● WHAT TO PRODUCE:
Filter the entries beneath this task, copying only the lines that hold the word "gmail".

─── THE RECORDS ───

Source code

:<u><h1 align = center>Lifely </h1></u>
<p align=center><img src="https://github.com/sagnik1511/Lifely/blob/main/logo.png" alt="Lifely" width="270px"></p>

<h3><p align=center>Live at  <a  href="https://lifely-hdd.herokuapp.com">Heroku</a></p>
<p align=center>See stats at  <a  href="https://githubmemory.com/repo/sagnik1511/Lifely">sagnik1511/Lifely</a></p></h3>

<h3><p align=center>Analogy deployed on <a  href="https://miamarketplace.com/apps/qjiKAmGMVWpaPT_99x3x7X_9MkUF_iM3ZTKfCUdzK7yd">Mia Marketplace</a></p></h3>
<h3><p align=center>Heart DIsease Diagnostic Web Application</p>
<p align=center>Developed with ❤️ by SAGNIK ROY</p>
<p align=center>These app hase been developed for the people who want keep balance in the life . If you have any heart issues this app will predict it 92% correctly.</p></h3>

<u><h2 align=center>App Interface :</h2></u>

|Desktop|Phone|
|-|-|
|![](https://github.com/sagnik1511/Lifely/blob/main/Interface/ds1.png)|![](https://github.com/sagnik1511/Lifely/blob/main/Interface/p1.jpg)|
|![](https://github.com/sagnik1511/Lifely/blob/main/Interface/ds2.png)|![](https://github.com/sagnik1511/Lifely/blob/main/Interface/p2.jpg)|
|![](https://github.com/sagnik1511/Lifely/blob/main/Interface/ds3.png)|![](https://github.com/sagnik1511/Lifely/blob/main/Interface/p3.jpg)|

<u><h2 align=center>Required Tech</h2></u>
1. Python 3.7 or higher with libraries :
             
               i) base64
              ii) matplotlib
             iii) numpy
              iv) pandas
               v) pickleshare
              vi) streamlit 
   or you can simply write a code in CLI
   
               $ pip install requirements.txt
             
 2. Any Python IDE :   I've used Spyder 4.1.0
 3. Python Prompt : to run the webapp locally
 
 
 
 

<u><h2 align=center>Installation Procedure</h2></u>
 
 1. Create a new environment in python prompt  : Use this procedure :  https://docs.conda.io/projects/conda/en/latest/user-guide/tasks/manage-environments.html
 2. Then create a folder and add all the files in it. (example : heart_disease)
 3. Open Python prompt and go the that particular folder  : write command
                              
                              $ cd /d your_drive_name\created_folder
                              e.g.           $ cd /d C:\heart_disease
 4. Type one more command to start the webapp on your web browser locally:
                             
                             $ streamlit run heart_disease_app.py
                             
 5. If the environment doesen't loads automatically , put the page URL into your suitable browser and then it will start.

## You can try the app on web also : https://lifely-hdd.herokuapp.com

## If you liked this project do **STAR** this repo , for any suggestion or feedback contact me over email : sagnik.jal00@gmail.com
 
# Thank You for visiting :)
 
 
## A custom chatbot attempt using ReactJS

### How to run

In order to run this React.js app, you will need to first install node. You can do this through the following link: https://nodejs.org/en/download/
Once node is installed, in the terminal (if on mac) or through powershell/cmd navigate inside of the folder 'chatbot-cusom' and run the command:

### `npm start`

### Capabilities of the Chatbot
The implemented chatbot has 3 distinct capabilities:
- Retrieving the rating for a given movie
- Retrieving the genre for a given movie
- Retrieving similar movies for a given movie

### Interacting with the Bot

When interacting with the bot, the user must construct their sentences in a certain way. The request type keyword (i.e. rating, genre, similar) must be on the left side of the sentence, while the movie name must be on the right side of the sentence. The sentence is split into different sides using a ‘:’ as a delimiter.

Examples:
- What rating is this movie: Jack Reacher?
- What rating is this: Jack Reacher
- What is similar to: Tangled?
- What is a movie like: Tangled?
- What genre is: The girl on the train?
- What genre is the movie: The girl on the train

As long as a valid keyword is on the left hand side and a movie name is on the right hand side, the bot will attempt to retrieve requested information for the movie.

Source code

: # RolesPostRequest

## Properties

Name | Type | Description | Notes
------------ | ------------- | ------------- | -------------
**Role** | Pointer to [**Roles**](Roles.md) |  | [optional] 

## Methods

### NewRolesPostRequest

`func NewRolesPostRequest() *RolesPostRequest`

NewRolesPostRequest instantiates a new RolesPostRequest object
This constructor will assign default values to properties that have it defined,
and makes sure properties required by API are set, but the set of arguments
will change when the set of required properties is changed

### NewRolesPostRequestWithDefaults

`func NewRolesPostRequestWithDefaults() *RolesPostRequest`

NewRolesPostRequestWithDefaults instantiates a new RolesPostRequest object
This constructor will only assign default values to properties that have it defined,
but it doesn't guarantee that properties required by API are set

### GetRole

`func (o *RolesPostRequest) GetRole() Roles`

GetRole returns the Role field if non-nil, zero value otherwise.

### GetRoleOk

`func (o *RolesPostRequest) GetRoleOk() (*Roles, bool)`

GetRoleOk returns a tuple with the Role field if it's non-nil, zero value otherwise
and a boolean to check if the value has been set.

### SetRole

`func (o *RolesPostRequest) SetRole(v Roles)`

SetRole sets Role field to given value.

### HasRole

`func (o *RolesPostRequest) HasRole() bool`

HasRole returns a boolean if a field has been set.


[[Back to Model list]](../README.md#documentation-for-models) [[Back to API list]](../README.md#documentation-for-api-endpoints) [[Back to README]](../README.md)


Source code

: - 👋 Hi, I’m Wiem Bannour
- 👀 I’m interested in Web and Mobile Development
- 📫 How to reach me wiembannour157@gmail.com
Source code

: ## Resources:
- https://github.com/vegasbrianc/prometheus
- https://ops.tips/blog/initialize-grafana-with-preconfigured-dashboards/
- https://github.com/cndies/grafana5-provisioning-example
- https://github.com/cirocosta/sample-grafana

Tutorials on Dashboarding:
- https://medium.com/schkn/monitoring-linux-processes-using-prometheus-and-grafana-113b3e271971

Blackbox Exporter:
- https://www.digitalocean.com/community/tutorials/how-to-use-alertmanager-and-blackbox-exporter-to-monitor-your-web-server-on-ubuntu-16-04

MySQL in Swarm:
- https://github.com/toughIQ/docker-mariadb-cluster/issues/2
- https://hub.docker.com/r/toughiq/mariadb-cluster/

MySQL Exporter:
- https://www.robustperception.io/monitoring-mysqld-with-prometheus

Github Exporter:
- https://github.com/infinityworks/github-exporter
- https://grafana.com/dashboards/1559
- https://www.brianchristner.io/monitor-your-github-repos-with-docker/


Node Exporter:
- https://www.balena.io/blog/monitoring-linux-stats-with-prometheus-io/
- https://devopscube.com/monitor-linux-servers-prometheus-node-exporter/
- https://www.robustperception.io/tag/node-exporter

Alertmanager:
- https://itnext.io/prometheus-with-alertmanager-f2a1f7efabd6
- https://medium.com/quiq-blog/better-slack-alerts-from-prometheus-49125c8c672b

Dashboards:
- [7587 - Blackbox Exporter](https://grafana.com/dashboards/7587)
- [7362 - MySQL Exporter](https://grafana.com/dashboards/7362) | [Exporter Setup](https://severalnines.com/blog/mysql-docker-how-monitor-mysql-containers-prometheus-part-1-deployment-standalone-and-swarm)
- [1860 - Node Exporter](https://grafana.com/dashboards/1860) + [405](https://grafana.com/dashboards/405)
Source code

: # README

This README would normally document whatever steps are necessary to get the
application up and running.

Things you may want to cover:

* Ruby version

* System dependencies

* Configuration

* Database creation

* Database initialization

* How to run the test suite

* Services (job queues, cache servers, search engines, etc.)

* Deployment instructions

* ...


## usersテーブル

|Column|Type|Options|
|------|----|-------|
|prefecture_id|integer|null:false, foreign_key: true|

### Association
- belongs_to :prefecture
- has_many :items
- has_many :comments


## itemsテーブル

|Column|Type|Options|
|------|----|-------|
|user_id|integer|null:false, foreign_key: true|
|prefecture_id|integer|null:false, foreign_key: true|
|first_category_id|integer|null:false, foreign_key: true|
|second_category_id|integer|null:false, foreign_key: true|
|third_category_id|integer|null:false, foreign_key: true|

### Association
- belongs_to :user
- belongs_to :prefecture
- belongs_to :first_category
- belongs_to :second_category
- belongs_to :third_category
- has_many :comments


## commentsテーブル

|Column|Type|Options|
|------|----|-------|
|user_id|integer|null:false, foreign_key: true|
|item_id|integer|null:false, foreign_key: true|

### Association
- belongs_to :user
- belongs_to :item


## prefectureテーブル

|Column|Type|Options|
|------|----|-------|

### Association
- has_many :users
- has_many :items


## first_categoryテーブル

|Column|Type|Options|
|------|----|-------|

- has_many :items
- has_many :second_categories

───

● ANSWER SECTION:
## If you liked this project do **STAR** this repo , for any suggestion or feedback contact me over email : sagnik.jal00@gmail.com
- 📫 How to reach me wiembannour157@gmail.com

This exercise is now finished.